The issue of how the district could garner some financial assistance when it comes to the maintenance of the myriad plants, shrubs, trees and other memorials on school property was first raised by board member Pamela Berry last year.
On Tuesday night, Superintendent Michael Delahanty laid out a basic outline of how the board may want to proceed with making sure those who donate memorials to the district also provide some kind of mechanism to make sure they are cared for and maintained. Because Berry could not attend the meeting, however, the board tabled any final decision on that process to a future meeting.
“Generally speaking, memorials or structures that are erected on school district property are in memory of someone, and it’s a family, organization or group that wants to install the memorial,” said Delahanty. “It might be a plant or a tree or a shrub or some type of landscaping.”
Delahanty said of late there have been memorials that combine hardscape materials to the landscaping and that some of those require more maintenance.
“At Fisk School, for example, the PTA installed a memorial at the corner of Main Street and South Policy Street with quite a hardscape feature and one of the concerns is now maintaining that memorial.
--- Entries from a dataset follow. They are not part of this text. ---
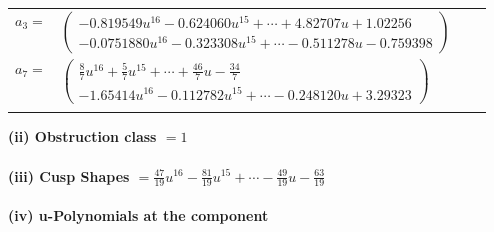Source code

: \documentclass[1p]{elsarticle_modified}
\theoremstyle{definition}
\begin{document}
\begin{tabular}{m{7pt} m{180pt} m{7pt} m{180pt} }
\flushright $a_{3}=$&$\begin{pmatrix}-0.819549 u^{16}-0.624060 u^{15}+\cdots+4.82707 u+1.02256\\-0.0751880 u^{16}-0.323308 u^{15}+\cdots-0.511278 u-0.759398\end{pmatrix}$ \\
\flushright $a_{7}=$&$\begin{pmatrix}\frac{8}{7} u^{16}+\frac{5}{7} u^{15}+\cdots+\frac{46}{7} u-\frac{34}{7}\\-1.65414 u^{16}-0.112782 u^{15}+\cdots-0.248120 u+3.29323\end{pmatrix}$\\&\end{tabular}
\flushleft \textbf{(ii) Obstruction class $= 1$}\\~\\
\flushleft \textbf{(iii) Cusp Shapes $= \frac{47}{19} u^{16}-\frac{81}{19} u^{15}+\cdots-\frac{49}{19} u-\frac{63}{19}$}\\~\\
\newpage\renewcommand{\arraystretch}{1}
\flushleft \textbf{(iv) u-Polynomials at the component}\newline \\
\end{document}
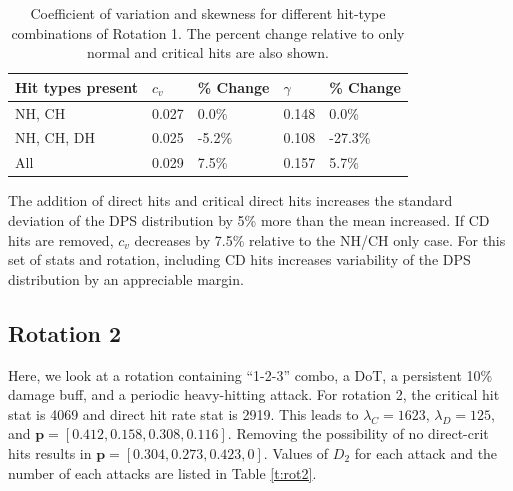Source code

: \documentclass{article}
\begin{document}
            \begin{table}[H]
                \centering
                \caption{Coefficient of variation and skewness for different hit-type combinations of Rotation 1. The percent change relative to only normal and critical hits are also shown.}\label{t:r1-cv}
                \begin{tabular}{@{}lllll@{}}
                    \toprule
                    Hit types present & $c_v$ & \% Change & $\gamma$ & \% Change \\ \midrule
                    NH, CH            & 0.027 & 0.0\%     & 0.148    & 0.0\%     \\
                    NH, CH, DH        & 0.025 & -5.2\%    & 0.108    & -27.3\%   \\
                    All               & 0.029 & 7.5\%     & 0.157    & 5.7\%     \\ \bottomrule
                    \end{tabular}
                \end{table}
            
            The addition of direct hits and critical direct hits increases the standard deviation of the DPS distribution by 5\% more than the mean increased. If CD hits are removed, $c_v$ decreases by 7.5\% relative to the NH/CH only case. For this set of stats and rotation, including CD hits increases variability of the DPS distribution by an appreciable margin. 

        \subsection{Rotation 2}
            Here, we look at a rotation containing ``1-2-3'' combo, a DoT, a persistent 10\% damage buff, and a periodic heavy-hitting attack. For rotation 2, the critical hit stat is 4069 and direct hit rate stat is 2919. This leads to $\lambda_C = 1623$, $\lambda_D = 125$, and $\textbf{p} = [0.412, 0.158, 0.308, 0.116]$. Removing the possibility of no direct-crit hits results in $\textbf{p} = [0.304, 0.273, 0.423, 0]$. Values of $D_2$ for each attack and the number of each attacks are listed in Table \ref{t:rot2}.
\end{document}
Does the school district accept financial responsibility for maintaining it or is there some way to ensure that the donor group accepts responsibility?”
Some of the options for working with the donor groups include having them accept responsibility for the maintenance itself or establishing a trust where the funds can be used by the school district for that maintenance.
“That’s the general direction that I feel we need to go, however my research shows there are no defined guidelines for this,” said Delahanty. “I do have some language that I will present when appropriate, but generally speaking, it’s about maintaining these memorials.”
School Board member Peter Morgan said the policy should also contain language that addresses what is done if a memorial has to be moved or removed.
Board member Bernard Campbell noted that his family business addressed the memorial issue by setting up a specified area where people could install a memorial brick. He said that presented a more uniform and simpler process for those wishing to honor someone with a memorial.